For this exercise, write out each entry below exactly as it reads.

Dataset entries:
※ ※ ※

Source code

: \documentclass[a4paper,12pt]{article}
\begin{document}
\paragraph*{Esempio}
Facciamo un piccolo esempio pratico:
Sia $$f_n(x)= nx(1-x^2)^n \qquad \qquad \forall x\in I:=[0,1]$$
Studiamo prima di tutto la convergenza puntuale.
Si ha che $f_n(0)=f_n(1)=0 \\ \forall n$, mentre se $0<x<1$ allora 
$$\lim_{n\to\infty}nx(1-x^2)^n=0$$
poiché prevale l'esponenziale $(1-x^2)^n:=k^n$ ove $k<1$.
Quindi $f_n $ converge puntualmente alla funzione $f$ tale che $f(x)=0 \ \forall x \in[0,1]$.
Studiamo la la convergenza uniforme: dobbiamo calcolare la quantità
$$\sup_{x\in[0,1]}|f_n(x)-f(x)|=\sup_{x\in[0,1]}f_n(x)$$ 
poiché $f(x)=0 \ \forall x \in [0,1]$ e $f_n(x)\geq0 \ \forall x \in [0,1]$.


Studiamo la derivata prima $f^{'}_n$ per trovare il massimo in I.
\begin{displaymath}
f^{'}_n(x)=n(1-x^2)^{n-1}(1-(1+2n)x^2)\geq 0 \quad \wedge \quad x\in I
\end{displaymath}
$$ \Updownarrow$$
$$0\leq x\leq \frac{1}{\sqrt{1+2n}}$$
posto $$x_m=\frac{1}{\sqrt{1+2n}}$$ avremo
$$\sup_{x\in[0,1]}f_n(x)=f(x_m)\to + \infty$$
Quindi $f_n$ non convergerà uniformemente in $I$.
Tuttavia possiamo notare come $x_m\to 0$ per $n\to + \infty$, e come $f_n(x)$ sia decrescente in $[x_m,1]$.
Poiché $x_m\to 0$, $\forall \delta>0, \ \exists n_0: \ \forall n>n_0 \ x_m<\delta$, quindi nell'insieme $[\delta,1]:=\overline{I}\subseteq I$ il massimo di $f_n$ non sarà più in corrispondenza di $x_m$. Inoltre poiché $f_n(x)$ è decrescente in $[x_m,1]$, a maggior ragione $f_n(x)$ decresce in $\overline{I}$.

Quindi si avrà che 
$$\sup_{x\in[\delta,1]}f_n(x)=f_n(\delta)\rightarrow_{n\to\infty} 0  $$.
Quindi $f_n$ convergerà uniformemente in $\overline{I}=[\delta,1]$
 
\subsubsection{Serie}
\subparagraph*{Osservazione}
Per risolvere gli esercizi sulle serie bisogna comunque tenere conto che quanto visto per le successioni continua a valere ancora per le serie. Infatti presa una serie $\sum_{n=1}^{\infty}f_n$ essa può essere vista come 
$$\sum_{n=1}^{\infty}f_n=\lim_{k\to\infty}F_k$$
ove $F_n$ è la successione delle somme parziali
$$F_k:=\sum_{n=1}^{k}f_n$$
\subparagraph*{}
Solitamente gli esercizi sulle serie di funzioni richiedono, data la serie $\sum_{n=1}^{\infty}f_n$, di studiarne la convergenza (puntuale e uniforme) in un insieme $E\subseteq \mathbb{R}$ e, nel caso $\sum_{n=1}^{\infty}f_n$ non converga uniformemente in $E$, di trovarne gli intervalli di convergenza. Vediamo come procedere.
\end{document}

※ ※ ※

**Your response**
Source code

: \documentclass[a4paper,12pt]{article}
\begin{document}
\paragraph*{Esempio}
Facciamo un piccolo esempio pratico:
Sia $$f_n(x)= nx(1-x^2)^n \qquad \qquad \forall x\in I:=[0,1]$$
Studiamo prima di tutto la convergenza puntuale.
Si ha che $f_n(0)=f_n(1)=0 \\ \forall n$, mentre se $0<x<1$ allora 
$$\lim_{n\to\infty}nx(1-x^2)^n=0$$
poiché prevale l'esponenziale $(1-x^2)^n:=k^n$ ove $k<1$.
Quindi $f_n $ converge puntualmente alla funzione $f$ tale che $f(x)=0 \ \forall x \in[0,1]$.
Studiamo la la convergenza uniforme: dobbiamo calcolare la quantità
$$\sup_{x\in[0,1]}|f_n(x)-f(x)|=\sup_{x\in[0,1]}f_n(x)$$ 
poiché $f(x)=0 \ \forall x \in [0,1]$ e $f_n(x)\geq0 \ \forall x \in [0,1]$.


Studiamo la derivata prima $f^{'}_n$ per trovare il massimo in I.
\begin{displaymath}
f^{'}_n(x)=n(1-x^2)^{n-1}(1-(1+2n)x^2)\geq 0 \quad \wedge \quad x\in I
\end{displaymath}
$$ \Updownarrow$$
$$0\leq x\leq \frac{1}{\sqrt{1+2n}}$$
posto $$x_m=\frac{1}{\sqrt{1+2n}}$$ avremo
$$\sup_{x\in[0,1]}f_n(x)=f(x_m)\to + \infty$$
Quindi $f_n$ non convergerà uniformemente in $I$.
Tuttavia possiamo notare come $x_m\to 0$ per $n\to + \infty$, e come $f_n(x)$ sia decrescente in $[x_m,1]$.
Poiché $x_m\to 0$, $\forall \delta>0, \ \exists n_0: \ \forall n>n_0 \ x_m<\delta$, quindi nell'insieme $[\delta,1]:=\overline{I}\subseteq I$ il massimo di $f_n$ non sarà più in corrispondenza di $x_m$. Inoltre poiché $f_n(x)$ è decrescente in $[x_m,1]$, a maggior ragione $f_n(x)$ decresce in $\overline{I}$.

Quindi si avrà che 
$$\sup_{x\in[\delta,1]}f_n(x)=f_n(\delta)\rightarrow_{n\to\infty} 0  $$.
Quindi $f_n$ convergerà uniformemente in $\overline{I}=[\delta,1]$
 
\subsubsection{Serie}
\subparagraph*{Osservazione}
Per risolvere gli esercizi sulle serie bisogna comunque tenere conto che quanto visto per le successioni continua a valere ancora per le serie. Infatti presa una serie $\sum_{n=1}^{\infty}f_n$ essa può essere vista come 
$$\sum_{n=1}^{\infty}f_n=\lim_{k\to\infty}F_k$$
ove $F_n$ è la successione delle somme parziali
$$F_k:=\sum_{n=1}^{k}f_n$$
\subparagraph*{}
Solitamente gli esercizi sulle serie di funzioni richiedono, data la serie $\sum_{n=1}^{\infty}f_n$, di studiarne la convergenza (puntuale e uniforme) in un insieme $E\subseteq \mathbb{R}$ e, nel caso $\sum_{n=1}^{\infty}f_n$ non converga uniformemente in $E$, di trovarne gli intervalli di convergenza. Vediamo come procedere.
\end{document}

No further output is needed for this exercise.